Gjellerodde is a coastal area located north of Lemvig. It represents a good example of a cuspate foreland (see also site 41 Venø - Nørskov Vig) (Figure 40-1). It is likely that the area was a submarine shoal in the Littorina Sea (9.000-6.000 years ago). At that time the relative sea level was locally about 2 m higher than today and material eroded from the nearby coast formed a submarine shoal. The relative rise of the land in the area since the Littorina transgression has elevated the shoal and sand spits have developed from the west and south. The spits eventually merged and enclosed lake Gjeller Sø.

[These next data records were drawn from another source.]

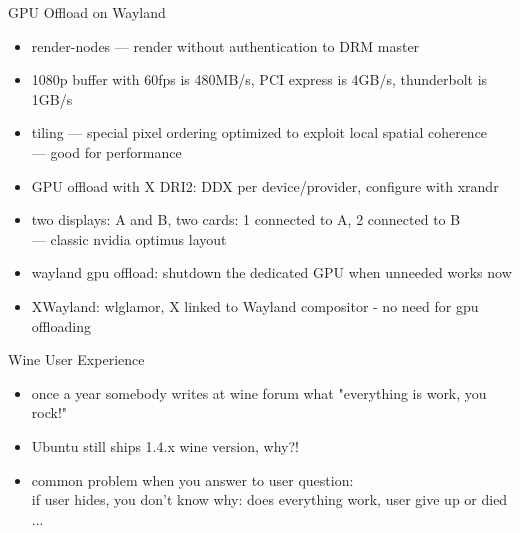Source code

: \documentclass[aspectratio=169]{beamer}
\begin{document}
\begin{frame}{GPU Offload on Wayland}
  \begin{itemize}
  \item render-nodes --- render without authentication to DRM master
  \item 1080p buffer with 60fps is 480MB/s, PCI express is 4GB/s, thunderbolt is 1GB/s
  \item tiling --- special pixel ordering optimized to exploit local spatial coherence
        \\--- good for performance
  \item GPU offload with X DRI2: DDX per device/provider, configure with xrandr
  \item two displays: A and B, two cards: 1 connected to A, 2 connected to B
        \\--- classic nvidia optimus layout
  \item wayland gpu offload: shutdown the dedicated GPU when unneeded works now
  \item XWayland: wlglamor, X linked to Wayland compositor - no need for gpu offloading
  \end{itemize}
\end{frame} 

\begin{frame}{Wine User Experience}
  \begin{itemize}
  \item once a year somebody writes at wine forum what "everything is work, you rock!"
  \item Ubuntu still ships 1.4.x wine version, why?!
  \item common problem when you answer to user question:
        \\if user hides, you don't know why: does everything work, user give up or died ...
  \end{itemize}
\end{frame} 
 
\end{document}
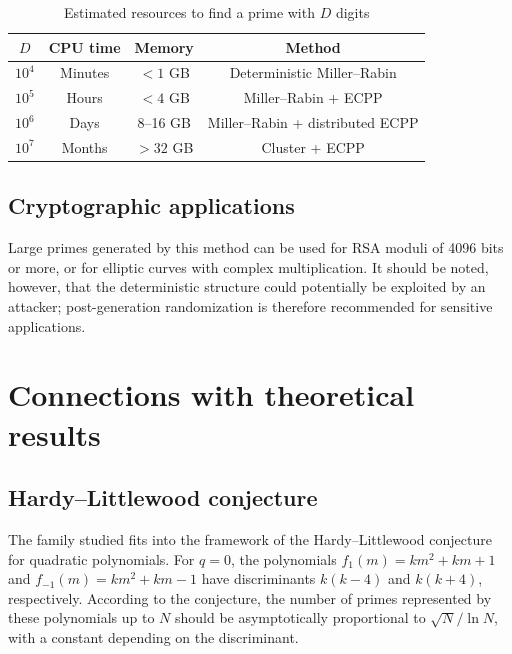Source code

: \documentclass[11pt,a4paper]{article}
\theoremstyle{definition}
\theoremstyle{plain}
\def\textbf#1{#1}%
\begin{document}
\begin{table}[H]
\centering
\caption{Estimated resources to find a prime with $D$ digits}
\label{tab:resources}
\begin{tabular}{@{}cccc@{}}
\toprule
\textbf{$D$} & \textbf{CPU time} & \textbf{Memory} & \textbf{Method} \\
\midrule
$10^4$ & Minutes & $< 1$ GB & Deterministic Miller--Rabin \\
$10^5$ & Hours & $< 4$ GB & Miller--Rabin + ECPP \\
$10^6$ & Days & 8--16 GB & Miller--Rabin + distributed ECPP \\
$10^7$ & Months & $> 32$ GB & Cluster + ECPP \\
\bottomrule
\end{tabular}
\end{table}

\subsection{Cryptographic applications}

Large primes generated by this method can be used for RSA moduli of 4096 bits or more, or for elliptic curves with complex multiplication. It should be noted, however, that the deterministic structure could potentially be exploited by an attacker; post-generation randomization is therefore recommended for sensitive applications.

\section{Connections with theoretical results}

\subsection{Hardy--Littlewood conjecture}

The family studied fits into the framework of the Hardy--Littlewood conjecture for quadratic polynomials. For $q=0$, the polynomials $f_1(m)=km^2+km+1$ and $f_{-1}(m)=km^2+km-1$ have discriminants $k(k-4)$ and $k(k+4)$, respectively. According to the conjecture, the number of primes represented by these polynomials up to $N$ should be asymptotically proportional to $\sqrt{N}/\ln N$, with a constant depending on the discriminant.
\end{document}
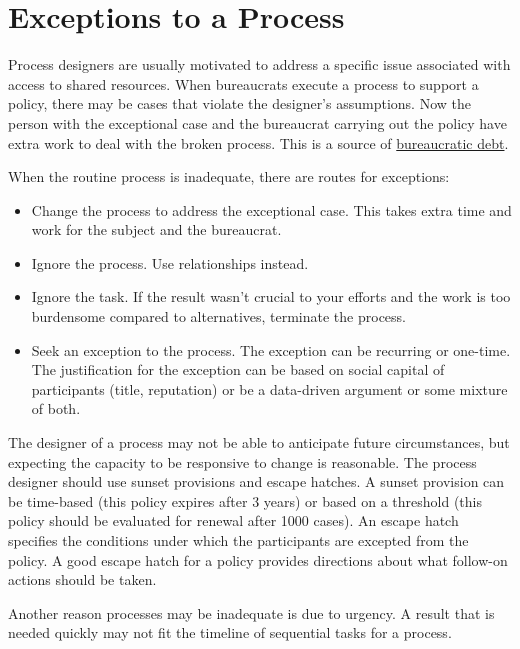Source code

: \section{Exceptions to a Process\label{sec:exceptions-to-process}}


Process designers are usually motivated to address a specific issue associated with access to shared resources. When bureaucrats execute a process to support a policy, there may be cases that violate the designer's assumptions. Now the person with the exceptional case and the bureaucrat carrying out the policy have extra work to deal with the broken process. This is a source of \hyperref[sec:bureaucratic-debt]{bureaucratic debt}. 

When the routine process is inadequate, there are routes for exceptions:
\begin{itemize}
    \item Change the process to address the exceptional case. This takes extra time and work for the subject and the bureaucrat.
    \item Ignore the process. Use relationships instead.
    \item Ignore the task. If the result wasn't crucial to your efforts and the work is too burdensome compared to alternatives, terminate the process.
    \item Seek an exception to the process. The exception can be recurring or one-time. The justification for the exception can be based on social capital of participants (title, reputation) or be a data-driven argument or some mixture of both.
\end{itemize}

The designer of a process may not be able to anticipate future circumstances, but expecting the capacity to be responsive to change is reasonable. The process designer should use sunset provisions and escape hatches.  
A sunset provision can be time-based (this policy expires after 3 years) or based on a threshold (this policy should be evaluated for renewal after 1000 cases). An escape hatch specifies the conditions under which the participants are excepted from the policy. A good escape hatch for a policy provides directions about what follow-on actions should be taken.

Another reason processes may be inadequate is due to urgency. A result that is needed quickly may not fit the timeline of sequential tasks for a process.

The area contains impressive examples of beach ridges that illustrate the gradual growth of the spits (Figure 40-2). There are several small lakes that have been enclosed by the advancing sand spits, of which lake Gjeller Sø is by far the largest. A recurved spit is presently developing in the extreme south-eastern corner of the area. This recurved spit is in the process of enclosing a new lake.
Gjellerodde is a very illustrative example of spit formation and coastal deposition, resulting in the development of a cuspate foreland. It is therefore important that the coastal processes are not disturbed by human activities. The area is part of NGI 75 (area of National Geological Interest) and has been selected as a National Coastal Landscape. Gjellerodde has been selected as a Natura 2000 site and a Ramsar area. The south-eastern corner has been designated as a Natura 2000 habitat site. Most of the area consists of protected nature in the form of heaths, tidal meadows and bogs.
Nature management takes place by controlled burning and sheep grazing. The area is easily accessible and is a favoured tourist destination. It would be a good location to communicate geopark information.